In an ancient parable, three blind men come across a large, strange animal. To identify it, each man feels a different part of the animal's body. After returning home, they are surprised by their various impressions: a wall, a tree, and a snake. While each man truthfully and accurately described what he felt, only a man who could see the whole animal could accurately identify it: an elephant.

Unfortunately, most research on forest ecology has followed this parable's poor example: discrete studies undertaken independently by numerous researchers whose findings are never fully integrated.

Now, researchers at Oregon State University are trying to change that. Creating a comprehensive picture of forest ecology is the difficult task of the Forest Ecophysiology and Ecohydrology Lab. "We need to bring together the ecosystem scientists, the atmospheric experts, the engineers and soil scientists, and try to put all the pieces back together to really understand how the whole system works,” says director Barbara Bond.

OSU researchers are undertaking this difficult task in difficult terrain. Most forest ecology is studied on flat land because it is easier and less costly than working in the steep terrain that characterizes most forests.
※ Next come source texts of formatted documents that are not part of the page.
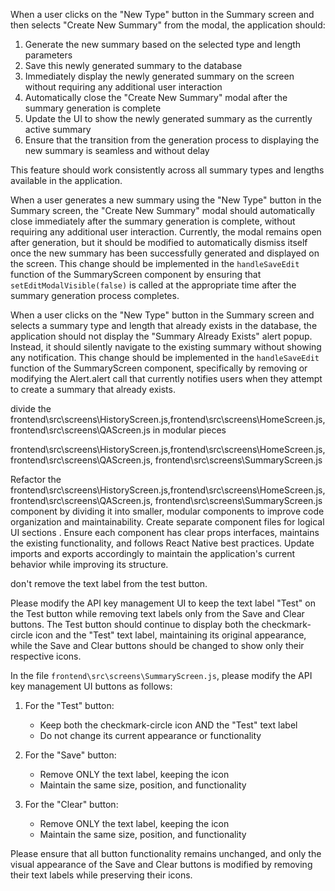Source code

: When a user clicks on the "New Type" button in the Summary screen and then selects "Create New Summary" from the modal, the application should:

1. Generate the new summary based on the selected type and length parameters
2. Save this newly generated summary to the database
3. Immediately display the newly generated summary on the screen without requiring any additional user interaction
4. Automatically close the "Create New Summary" modal after the summary generation is complete
5. Update the UI to show the newly generated summary as the currently active summary
6. Ensure that the transition from the generation process to displaying the new summary is seamless and without delay

This feature should work consistently across all summary types and lengths available in the application.


When a user generates a new summary using the "New Type" button in the Summary screen, the "Create New Summary" modal should automatically close immediately after the summary generation is complete, without requiring any additional user interaction. Currently, the modal remains open after generation, but it should be modified to automatically dismiss itself once the new summary has been successfully generated and displayed on the screen. This change should be implemented in the `handleSaveEdit` function of the SummaryScreen component by ensuring that `setEditModalVisible(false)` is called at the appropriate time after the summary generation process completes.

When a user clicks on the "New Type" button in the Summary screen and selects a summary type and length that already exists in the database, the application should not display the "Summary Already Exists" alert popup. Instead, it should silently navigate to the existing summary without showing any notification. This change should be implemented in the `handleSaveEdit` function of the SummaryScreen component, specifically by removing or modifying the Alert.alert call that currently notifies users when they attempt to create a summary that already exists.

divide the frontend\src\screens\HistoryScreen.js,frontend\src\screens\HomeScreen.js,frontend\src\screens\QAScreen.js in modular pieces

frontend\src\screens\HistoryScreen.js,frontend\src\screens\HomeScreen.js,frontend\src\screens\QAScreen.js, frontend\src\screens\SummaryScreen.js


Refactor the frontend\src\screens\HistoryScreen.js,frontend\src\screens\HomeScreen.js,frontend\src\screens\QAScreen.js, frontend\src\screens\SummaryScreen.js component by dividing it into smaller, modular components to improve code organization and maintainability. Create separate component files for logical UI sections . Ensure each component has clear props interfaces, maintains the existing functionality, and follows React Native best practices. Update imports and exports accordingly to maintain the application's current behavior while improving its structure.

don't remove the text label from the test button.

Please modify the API key management UI to keep the text label "Test" on the Test button while removing text labels only from the Save and Clear buttons. The Test button should continue to display both the checkmark-circle icon and the "Test" text label, maintaining its original appearance, while the Save and Clear buttons should be changed to show only their respective icons.


In the file `frontend\src\screens\SummaryScreen.js`, please modify the API key management UI buttons as follows:

1. For the "Test" button:
   - Keep both the checkmark-circle icon AND the "Test" text label
   - Do not change its current appearance or functionality

2. For the "Save" button:
   - Remove ONLY the text label, keeping the icon
   - Maintain the same size, position, and functionality

3. For the "Clear" button:
   - Remove ONLY the text label, keeping the icon
   - Maintain the same size, position, and functionality

Please ensure that all button functionality remains unchanged, and only the visual appearance of the Save and Clear buttons is modified by removing their text labels while preserving their icons.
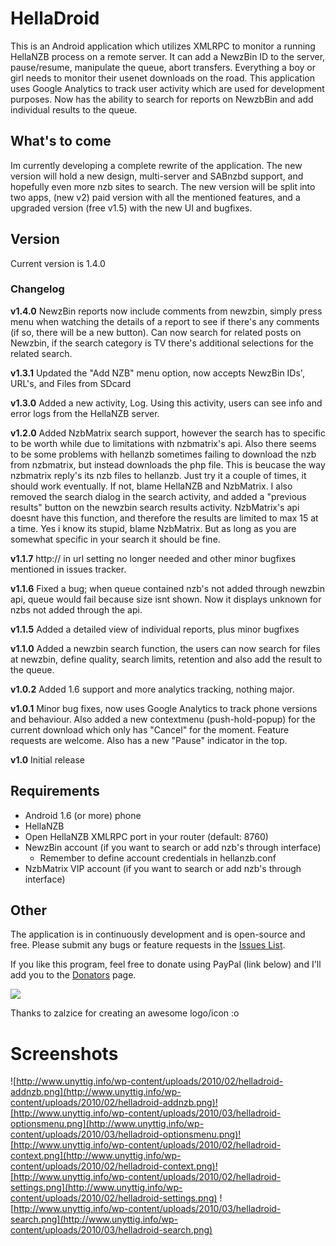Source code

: # HellaDroid #
This is an Android application which utilizes XMLRPC to monitor a running HellaNZB process on a remote server. It can add a NewzBin ID to the server, pause/resume, manipulate the queue, abort transfers. Everything a boy or girl needs to monitor their usenet downloads on the road. This application uses Google Analytics to track user activity which are used for development purposes. Now has the ability to search for reports on NewzbBin and add individual results to the queue.

## What's to come ##
Im currently developing a complete rewrite of the application. The new version will hold a new design, multi-server and SABnzbd support, and hopefully even more nzb sites to search. The new version will be split into two apps, (new v2) paid version with all the mentioned features, and a upgraded version (free v1.5) with the new UI and bugfixes.

## Version ##
Current version is 1.4.0
### Changelog ###
**v1.4.0**
NewzBin reports now include comments from newzbin, simply press menu when watching the details of a report to see if there's any comments (if so, there will be a new button). Can now search for related posts on Newzbin, if the search category is TV there's additional selections for the related search.

**v1.3.1**
Updated the "Add NZB" menu option, now accepts NewzBin IDs', URL's, and Files from SDcard

**v1.3.0**
Added a new activity, Log. Using this activity, users can see info and error logs from the HellaNZB server.

**v1.2.0**
Added NzbMatrix search support, however the search has to specific to be worth while due to limitations with nzbmatrix's api. Also there seems to be some problems with hellanzb sometimes failing to download the nzb from nzbmatrix, but instead downloads the php file. This is beucase the way nzbmatrix reply's its nzb files to hellanzb. Just try it a couple of times, it should work eventually. If not, blame HellaNZB and NzbMatrix. I also removed the search dialog in the search activity, and added a "previous results" button on the newzbin search results activity. NzbMatrix's api doesnt have this function, and therefore the results are limited to max 15 at a time. Yes i know its stupid, blame NzbMatrix. But as long as you are somewhat specific in your search it should be fine.

**v1.1.7**
http:// in url setting no longer needed and other minor bugfixes mentioned in issues tracker.

**v1.1.6**
Fixed a bug; when queue contained nzb's not added through newzbin api, queue would fail because size isnt shown. Now it displays unknown for nzbs not added through the api.

**v1.1.5**
Added a detailed view of individual reports, plus minor bugfixes

**v1.1.0**
Added a newzbin search function, the users can now search for files at newzbin, define quality, search limits, retention and also add the result to the queue.

**v1.0.2**
Added 1.6 support and more analytics tracking, nothing major.

**v1.0.1**
Minor bug fixes, now uses Google Analytics to track phone versions and behaviour. Also added a new contextmenu (push-hold-popup) for the current download which only has "Cancel" for the moment. Feature requests are welcome. Also has a new "Pause" indicator in the top.

**v1.0**
Initial release

## Requirements ##
  * Android 1.6 (or more) phone
  * HellaNZB
  * Open HellaNZB XMLRPC port in your router (default: 8760)
  * NewzBin account (if you want to search or add nzb's through interface)
    * Remember to define account credentials in hellanzb.conf
  * NzbMatrix VIP account (if you want to search or add nzb's through interface)

## Other ##
The application is in continuously development and is open-source and free. Please submit any bugs or feature requests in the [Issues List](http://code.google.com/p/helladroid/issues/list).

If you like this program, feel free to donate using PayPal (link below) and I'll add you to the [Donators](http://code.google.com/p/helladroid/wiki/Donators) page.


[![](https://www.paypal.com/en_US/i/btn/btn_donateCC_LG.gif)](https://www.paypal.com/cgi-bin/webscr?cmd=_donations&business=P84XTX5Y48N76&lc=NO&item_name=HellaDroid&item_number=helladroid&currency_code=EUR&bn=PP%2dDonationsBF%3abtn_donateCC_LG%2egif%3aNonHosted)

Thanks to zalzice for creating an awesome logo/icon :o

# Screenshots #
![http://www.unyttig.info/wp-content/uploads/2010/02/helladroid-addnzb.png](http://www.unyttig.info/wp-content/uploads/2010/02/helladroid-addnzb.png)![http://www.unyttig.info/wp-content/uploads/2010/03/helladroid-optionsmenu.png](http://www.unyttig.info/wp-content/uploads/2010/03/helladroid-optionsmenu.png)![http://www.unyttig.info/wp-content/uploads/2010/02/helladroid-context.png](http://www.unyttig.info/wp-content/uploads/2010/02/helladroid-context.png)![http://www.unyttig.info/wp-content/uploads/2010/02/helladroid-settings.png](http://www.unyttig.info/wp-content/uploads/2010/02/helladroid-settings.png)
![http://www.unyttig.info/wp-content/uploads/2010/03/helladroid-search.png](http://www.unyttig.info/wp-content/uploads/2010/03/helladroid-search.png)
But it seems that the processes that characterize forests on flat land don't always apply to hillier terrain. "On flat land, we usually think of vertical exchanges of things: carbon dioxide comes in from above, water transpires and it goes straight up. It is what we call one-dimensional exchange: up and down and up and down. In mountain systems, things don't go up and down anymore; water moves sideways, air moves sideways. It creates an entirely different connectivity than we find on flat land and we don't know how to characterize that very well yet,” says Bond.

To understand these forest processes, researchers with the lab are measuring a myriad of soil, air, and plant properties in a watershed of the H.J. Andrews Experimental Forest. Mountain ecosystems are characterized by patchiness and high variability; because of these factors and the large number of parameters being measured, researchers need large amounts of data to make firm conclusions. To aid in data collection, they are using an array of sensors wired to electronic dataloggers that can measure and record data independently.
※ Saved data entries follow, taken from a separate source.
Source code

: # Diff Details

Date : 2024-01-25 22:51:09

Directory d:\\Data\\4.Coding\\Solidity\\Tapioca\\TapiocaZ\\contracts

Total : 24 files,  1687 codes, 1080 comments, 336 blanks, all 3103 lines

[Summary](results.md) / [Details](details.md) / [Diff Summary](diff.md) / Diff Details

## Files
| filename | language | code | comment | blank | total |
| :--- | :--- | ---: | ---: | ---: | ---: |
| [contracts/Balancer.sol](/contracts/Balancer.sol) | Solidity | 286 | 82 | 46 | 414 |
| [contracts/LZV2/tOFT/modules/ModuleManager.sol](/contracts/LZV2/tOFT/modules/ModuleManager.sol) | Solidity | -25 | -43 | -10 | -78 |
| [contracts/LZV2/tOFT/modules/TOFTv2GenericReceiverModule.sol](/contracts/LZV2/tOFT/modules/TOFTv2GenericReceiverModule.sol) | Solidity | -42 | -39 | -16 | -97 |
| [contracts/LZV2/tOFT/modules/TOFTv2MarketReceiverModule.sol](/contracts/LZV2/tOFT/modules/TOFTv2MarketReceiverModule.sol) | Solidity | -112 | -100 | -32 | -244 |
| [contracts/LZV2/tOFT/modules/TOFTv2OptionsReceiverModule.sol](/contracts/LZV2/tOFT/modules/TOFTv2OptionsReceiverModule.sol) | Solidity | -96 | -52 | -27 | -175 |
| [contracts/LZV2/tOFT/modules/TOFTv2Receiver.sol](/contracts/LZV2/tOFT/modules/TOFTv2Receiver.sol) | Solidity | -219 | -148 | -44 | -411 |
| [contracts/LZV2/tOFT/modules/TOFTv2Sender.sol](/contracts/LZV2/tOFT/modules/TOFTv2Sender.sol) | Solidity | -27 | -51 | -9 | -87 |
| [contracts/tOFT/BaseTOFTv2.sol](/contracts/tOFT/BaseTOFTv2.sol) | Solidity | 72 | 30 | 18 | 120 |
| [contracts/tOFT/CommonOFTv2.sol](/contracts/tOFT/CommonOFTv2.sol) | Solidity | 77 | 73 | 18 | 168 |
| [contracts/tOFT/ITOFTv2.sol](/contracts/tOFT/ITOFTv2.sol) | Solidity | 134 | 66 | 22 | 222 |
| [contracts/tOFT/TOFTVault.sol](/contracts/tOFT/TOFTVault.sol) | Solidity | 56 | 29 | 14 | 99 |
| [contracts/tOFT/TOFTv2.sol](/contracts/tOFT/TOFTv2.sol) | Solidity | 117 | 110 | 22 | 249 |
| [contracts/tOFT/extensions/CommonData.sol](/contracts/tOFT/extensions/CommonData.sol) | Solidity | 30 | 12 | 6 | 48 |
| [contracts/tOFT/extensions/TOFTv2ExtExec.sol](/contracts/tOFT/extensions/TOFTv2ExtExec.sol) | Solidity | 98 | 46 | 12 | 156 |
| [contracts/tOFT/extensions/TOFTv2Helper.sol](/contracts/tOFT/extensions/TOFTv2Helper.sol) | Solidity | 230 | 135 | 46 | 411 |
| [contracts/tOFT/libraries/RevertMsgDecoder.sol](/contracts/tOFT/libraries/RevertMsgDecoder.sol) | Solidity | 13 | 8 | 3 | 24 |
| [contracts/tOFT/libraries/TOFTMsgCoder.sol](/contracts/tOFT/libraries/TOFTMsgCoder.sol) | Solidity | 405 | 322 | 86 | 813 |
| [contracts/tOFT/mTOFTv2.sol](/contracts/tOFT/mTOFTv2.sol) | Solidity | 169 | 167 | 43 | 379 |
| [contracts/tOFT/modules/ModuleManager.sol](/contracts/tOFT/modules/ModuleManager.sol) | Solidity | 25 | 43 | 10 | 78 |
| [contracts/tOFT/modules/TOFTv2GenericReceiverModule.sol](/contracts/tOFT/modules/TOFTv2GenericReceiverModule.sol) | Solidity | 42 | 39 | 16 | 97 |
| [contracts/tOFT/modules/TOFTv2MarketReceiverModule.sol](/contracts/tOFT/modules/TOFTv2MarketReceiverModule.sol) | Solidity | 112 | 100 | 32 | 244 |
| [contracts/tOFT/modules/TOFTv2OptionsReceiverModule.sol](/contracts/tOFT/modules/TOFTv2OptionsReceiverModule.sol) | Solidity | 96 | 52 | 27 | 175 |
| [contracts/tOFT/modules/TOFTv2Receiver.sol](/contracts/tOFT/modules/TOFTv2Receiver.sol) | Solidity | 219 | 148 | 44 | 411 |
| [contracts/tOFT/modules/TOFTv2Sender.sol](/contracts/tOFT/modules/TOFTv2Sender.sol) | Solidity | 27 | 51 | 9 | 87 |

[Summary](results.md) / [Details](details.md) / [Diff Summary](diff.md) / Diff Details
Last year, the OSU lab received a $1.1-million engineering grant from the National Science Foundation to develop a new way of providing power to these sensor arrays. The proposed technology will use radio waves broadcast from a central hub to provide power passively to sensors in the area. Development of this technology will probably take two or three years. Once in place, researchers will be able to use many more sensors over a much larger area, furthering the goal of developing a comprehensive picture of the forest ecosystem. "It's a very ambitious project. It's a whole quantum leap in how we might use sensor arrays,” says Bond.

Although the sensors now in use allow researchers to spend more time analyzing data and less time hiking up steep slopes to gather samples by hand, they are not perfect. The Ecophysiology and Ecohydrology Lab powers its sensors by stringing wire across the landscape, which can be dangerous. "Animals chew through wires; it's just a mess,” says Bond. Using wires also limits the size of the area sensors can monitor.
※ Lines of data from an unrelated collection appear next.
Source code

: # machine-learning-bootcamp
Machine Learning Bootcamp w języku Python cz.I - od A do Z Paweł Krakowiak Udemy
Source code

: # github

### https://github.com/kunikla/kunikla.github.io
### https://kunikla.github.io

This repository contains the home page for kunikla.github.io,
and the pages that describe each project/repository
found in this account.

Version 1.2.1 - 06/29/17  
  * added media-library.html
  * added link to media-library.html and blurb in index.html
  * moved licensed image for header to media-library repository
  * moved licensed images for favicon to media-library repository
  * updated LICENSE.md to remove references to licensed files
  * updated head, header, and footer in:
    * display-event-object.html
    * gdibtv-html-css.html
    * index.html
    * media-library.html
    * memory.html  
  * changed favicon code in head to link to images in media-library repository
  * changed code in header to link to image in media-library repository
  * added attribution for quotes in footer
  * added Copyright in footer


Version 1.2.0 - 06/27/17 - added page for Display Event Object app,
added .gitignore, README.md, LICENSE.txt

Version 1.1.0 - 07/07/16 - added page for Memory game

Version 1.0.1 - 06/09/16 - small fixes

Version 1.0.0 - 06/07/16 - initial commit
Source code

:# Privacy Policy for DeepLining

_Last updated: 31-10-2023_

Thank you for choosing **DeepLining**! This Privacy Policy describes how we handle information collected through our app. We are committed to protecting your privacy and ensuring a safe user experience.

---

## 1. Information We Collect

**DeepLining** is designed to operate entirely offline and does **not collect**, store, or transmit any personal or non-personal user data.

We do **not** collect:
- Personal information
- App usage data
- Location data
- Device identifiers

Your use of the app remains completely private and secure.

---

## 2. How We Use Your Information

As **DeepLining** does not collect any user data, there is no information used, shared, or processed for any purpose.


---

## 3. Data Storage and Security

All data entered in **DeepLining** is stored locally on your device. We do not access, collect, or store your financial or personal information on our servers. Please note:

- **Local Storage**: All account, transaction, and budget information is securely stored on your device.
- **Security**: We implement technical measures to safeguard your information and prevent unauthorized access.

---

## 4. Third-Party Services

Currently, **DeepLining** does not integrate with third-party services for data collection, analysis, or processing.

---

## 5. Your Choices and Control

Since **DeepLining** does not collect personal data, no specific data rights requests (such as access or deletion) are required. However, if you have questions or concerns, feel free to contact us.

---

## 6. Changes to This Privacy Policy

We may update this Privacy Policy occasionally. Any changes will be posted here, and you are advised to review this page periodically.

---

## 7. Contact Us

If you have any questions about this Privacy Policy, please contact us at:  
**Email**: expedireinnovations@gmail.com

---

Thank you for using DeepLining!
However, the current generation of wireless technology requires batteries at both the receiving and transmitting ends. Batteries contain dangerous acids and metals, things "you don't want to be distributing across a landscape, especially a wild landscape, because they can sit there and decompose over time and cause environmental problems,” says Bond. And, they eventually will run out of power.

Even with these limitations, the current sensor array has yielded significant results. For one, the findings have shed light on just how airflow in hilly terrain differs from that in flat land. Especially on cloudless nights, cold air rushes down slopes like a river of air. At the site where Bond and colleagues wre working, this river of cold air is fast, well-developed, and over 100 ft in height. Researchers are still unsure how these drainages interact to form "airsheds” and what implications they have for mountainous forest ecology.

Interestingly, researchers may be able to use these airsheds to estimate plant stress. This potential application would allow researchers to see stress caused by climate change before plants show visible symptoms. The ecosystem processes involved are complicated and still not fully understood. Briefly, many people are familiar with the simplified equation for photosynthesis: carbon dioxide + water + sunlight = glucose + oxygen.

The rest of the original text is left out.